Why is atomic bool needed to avoid data race?-CodePudding

I was looking at list 5.13 in C Concurrency in Action by Antony Williams:, and I am confused by the comments "the store to and load from y still have to be atomic; otherwise, there would be a data race on y". That implies that if y is a normal (non-atomic) bool then the assert may fire, but why?

#include <atomic>
#include <thread>
#include <assert.h>
bool x=false; 
std::atomic<bool> y;
std::atomic<int> z;

void write_x_then_y()
{
 x=true; 
 std::atomic_thread_fence(std::memory_order_release);
 y.store(true,std::memory_order_relaxed); 
}

void read_y_then_x()
{
 while(!y.load(std::memory_order_relaxed)); 
 std::atomic_thread_fence(std::memory_order_acquire);
 if(x)   z;
}

int main()
{
 x=false;
 y=false;
 z=0;
 std::thread a(write_x_then_y);
 std::thread b(read_y_then_x);
 a.join();
 b.join();
 assert(z.load()!=0); 
}

Now let's change y to a normal bool, and I want to understand why the assert can fire.

#include <atomic>
#include <thread>
#include <assert.h>
bool x=false; 
bool y=false;
std::atomic<int> z;

void write_x_then_y()
{
 x=true; 
 std::atomic_thread_fence(std::memory_order_release);
 y=true;
}

void read_y_then_x()
{
 while(!y); 
 std::atomic_thread_fence(std::memory_order_acquire);
 if(x)   z;
}

int main()
{
 x=false;
 y=false;
 z=0;
 std::thread a(write_x_then_y);
 std::thread b(read_y_then_x);
 a.join();
 b.join();
 assert(z.load()!=0); 
}

I understand that a data race happens on non-atomic global variables, but in this example if the while loop in read_y_then_x exits, my understanding is that y must either already be set to true, or in the process of being set to true (because it is a non-atomic operation) in the write_x_then_y thread. Since atomic_thread_fence in the write_x_then_y thread makes sure no code written above that can be reordered after, I think the x=true operation must have been finished. In addition, the std::memory_order_release and std::memory_order_acquire tags in two threads make sure that the updated value of x has been synchronized-with the read_y_then_x thread when reading x, so I feel the assert still holds... What am I missing?

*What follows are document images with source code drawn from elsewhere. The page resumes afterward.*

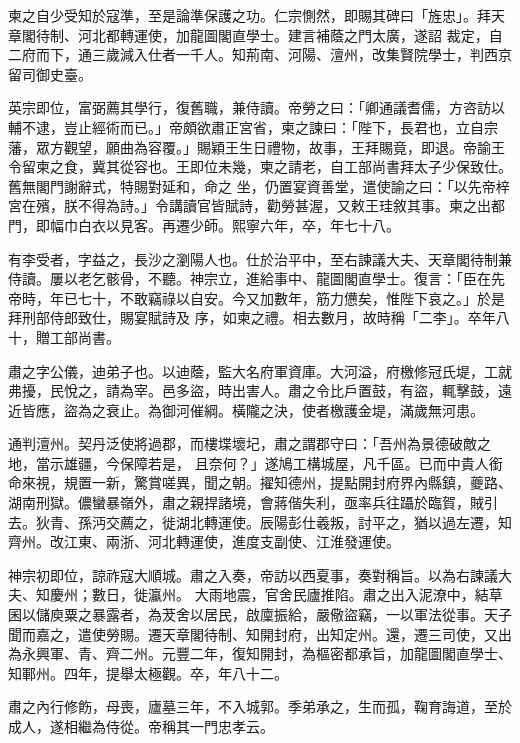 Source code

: \begin{pinyinscope}
 柬之自少受知於寇準，至是論準保護之功。仁宗惻然，即賜其碑曰「旌忠」。拜天章閣待制、河北都轉運使，加龍圖閣直學士。建言補蔭之門太廣，遂詔
 裁定，自二府而下，通三歲減入仕者一千人。知荊南、河陽、澶州，改集賢院學士，判西京留司御史臺。



 英宗即位，富弼薦其學行，復舊職，兼侍讀。帝勞之曰：「卿通議耆儒，方咨訪以輔不逮，豈止經術而已。」帝頗欲肅正宮省，柬之諫曰：「陛下，長君也，立自宗藩，眾方觀望，願曲為容覆。」賜穎王生日禮物，故事，王拜賜竟，即退。帝諭王令留柬之食，冀其從容也。王即位未幾，柬之請老，自工部尚書拜太子少保致仕。舊無閣門謝辭式，特賜對延和，命之
 坐，仍置宴資善堂，遣使諭之曰：「以先帝梓宮在殯，朕不得為詩。」令講讀官皆賦詩，勸勞甚渥，又敕王珪敘其事。柬之出都門，即幅巾白衣以見客。再遷少師。熙寧六年，卒，年七十八。



 有李受者，字益之，長沙之瀏陽人也。仕於治平中，至右諫議大夫、天章閣待制兼侍讀。屢以老乞骸骨，不聽。神宗立，進給事中、龍圖閣直學士。復言：「臣在先帝時，年已七十，不敢竊祿以自安。今又加數年，筋力憊矣，惟陛下哀之。」於是拜刑部侍郎致仕，賜宴賦詩及
 序，如柬之禮。相去數月，故時稱「二李」。卒年八十，贈工部尚書。



 肅之字公儀，迪弟子也。以迪蔭，監大名府軍資庫。大河溢，府檄修冠氏堤，工就弗擾，民悅之，請為宰。邑多盜，時出害人。肅之令比戶置鼓，有盜，輒擊鼓，遠近皆應，盜為之衰止。為御河催綱。橫隴之決，使者檄護金堤，滿歲無河患。



 通判澶州。契丹泛使將過郡，而樓堞壞圮，肅之謂郡守曰：「吾州為景德破敵之地，當示雄疆，今保障若是，
 且奈何？」遂鳩工構城屋，凡千區。已而中貴人銜命來視，規置一新，驚賞嗟異，聞之朝。擢知德州，提點開封府界內縣鎮，夔路、湖南刑獄。儂蠻暴嶺外，肅之親捍諸境，會蔣偕失利，亟率兵往躡於臨賀，賊引去。狄青、孫沔交薦之，徙湖北轉運使。辰陽彭仕羲叛，討平之，猶以過左遷，知齊州。改江東、兩浙、河北轉運使，進度支副使、江淮發運使。



 神宗初即位，諒祚寇大順城。肅之入奏，帝訪以西夏事，奏對稱旨。以為右諫議大夫、知慶州；數日，徙瀛州。
 大雨地震，官舍民廬推陷。肅之出入泥潦中，結草囷以儲庾粟之暴露者，為茇舍以居民，啟廩振給，嚴儆盜竊，一以軍法從事。天子聞而嘉之，遣使勞賜。遷天章閣待制、知開封府，出知定州。還，遷三司使，又出為永興軍、青、齊二州。元豐二年，復知開封，為樞密都承旨，加龍圖閣直學士、知鄆州。四年，提舉太極觀。卒，年八十二。



 肅之內行修飭，母喪，廬墓三年，不入城郭。季弟承之，生而孤，鞠育誨道，至於成人，遂相繼為侍從。帝稱其一門忠孝云。




\end{pinyinscope}
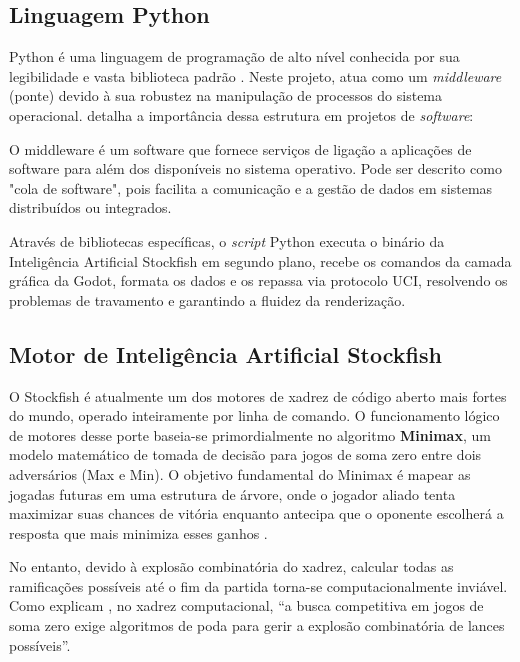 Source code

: \subsection{Linguagem Python}

Python é uma linguagem de programação de alto nível conhecida por sua legibilidade e vasta biblioteca padrão \cite{VanRossum2009}. Neste projeto, atua como um \textit{middleware} (ponte) devido à sua robustez na manipulação de processos do sistema operacional.  detalha a importância dessa estrutura em projetos de \textit{software}:

\begin{citacao}
	O middleware é um software que fornece serviços de ligação a aplicações de software para além dos disponíveis no sistema operativo. Pode ser descrito como "cola de software", pois facilita a comunicação e a gestão de dados em sistemas distribuídos ou integrados.
\end{citacao}

Através de bibliotecas específicas, o \textit{script} Python executa o binário da Inteligência Artificial Stockfish em segundo plano, recebe os comandos da camada gráfica da Godot, formata os dados e os repassa via protocolo UCI, resolvendo os problemas de travamento e garantindo a fluidez da renderização.

\subsection{Motor de Inteligência Artificial Stockfish}
\label{sec:stockfish}

O Stockfish é atualmente um dos motores de xadrez de código aberto mais fortes do mundo, operado inteiramente por linha de comando. O funcionamento lógico de motores desse porte baseia-se primordialmente no algoritmo \textbf{Minimax}, um modelo matemático de tomada de decisão para jogos de soma zero entre dois adversários (Max e Min). O objetivo fundamental do Minimax é mapear as jogadas futuras em uma estrutura de árvore, onde o jogador aliado tenta maximizar suas chances de vitória enquanto antecipa que o oponente escolherá a resposta que mais minimiza esses ganhos \cite{RussellNorvig2021}.

No entanto, devido à explosão combinatória do xadrez, calcular todas as ramificações possíveis até o fim da partida torna-se computacionalmente inviável. Como explicam , no xadrez computacional, ``a busca competitiva em jogos de soma zero exige algoritmos de poda para gerir a explosão combinatória de lances possíveis''.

CodePudding user response：

Accessing a non-atomic object in two threads unsynchronized with one of the accesses being a write access is always a data race and causes undefined behavior. This is how the term "data race" is formally defined in the C language and what it prescribes as its consequences. It is not merely a race condition which informally refers to multiple possible outcomes being allowed due to unspecified ordering of certain thread accesses.

The write in y=true; happens while the loop while(!y); is still reading y, which makes it a data race if y is non-atomic. The program would have undefined behavior, which doesn't just mean that the assert might fire. It means that the program may do anything, e.g. crash or freeze up.

The compiler is allowed to optimize under the assumption that this never happens and thereby optimize the code in such a way that your intended behavior is not preserved since it relies on the access causing the data race.

Furthermore, an infinite loop which doesn't eventually perform any atomic/synchronizing/volatile/IO operation also has undefined behavior. So while(!y); has undefined behavior if y is not an atomic and initially false and the compiler can assume that this line is unreachable under those conditions.

The compiler could for example remove the loop from the function for that reason, as actually does happen with current compilers, see comments under the question.

And I am also aware that especially Clang does perform optimization based on that and sometimes even goes so far as to completely drop all contents (including the ret instruction at the end!) from an emitted function with such an infinite loop, if it could not ever be called without undefined behavior. However here, because y might be true when the function is called, in which case there is no undefined behavior for that, this doesn't happen.

All of this is on the language level. It doesn't matter what would happen on the hardware level if the program was compiled in a most literal translation. These would be additional concerns, e.g. potential tearing of write access and potential cache incoherency between threads, but both of these are unlikely to be a problem on common platforms for a bool. Another problem might be though that the threads could keep a copy of the variable in a register, potentially never producing a store that the other thread could observe, which is allowed for a non-atomic non-volatile object.

CodePudding user response：

If you write this:

bool y=false;
...
while(!y);

then the compiler can assume y will not change by itself. The body of the while is empty so either y is true at the start and you have an endless loop or y is false at the start and the while ends.

The compiler can optimize this into:

if (!y) while(true);

But c also says that there must always be progress, an infinite loop is UB, so the compiler may do whatever it likes when it sees a while(true);, including removing it. gcc and clang will actually do that as Jerome pointed out here: https://godbolt.org/z/ocrxnee8T

So what the std::atomic<bool> y; does is the modern form of marking y as volatile. The compiler can no longer assume that repeated reads of y give the same result and can no longer optiomize away the while(!y); loop.

Depending on the architecture it will also insert necessary memory barriers so changes to the variable become observable to other threads, which is more than volatile would have done.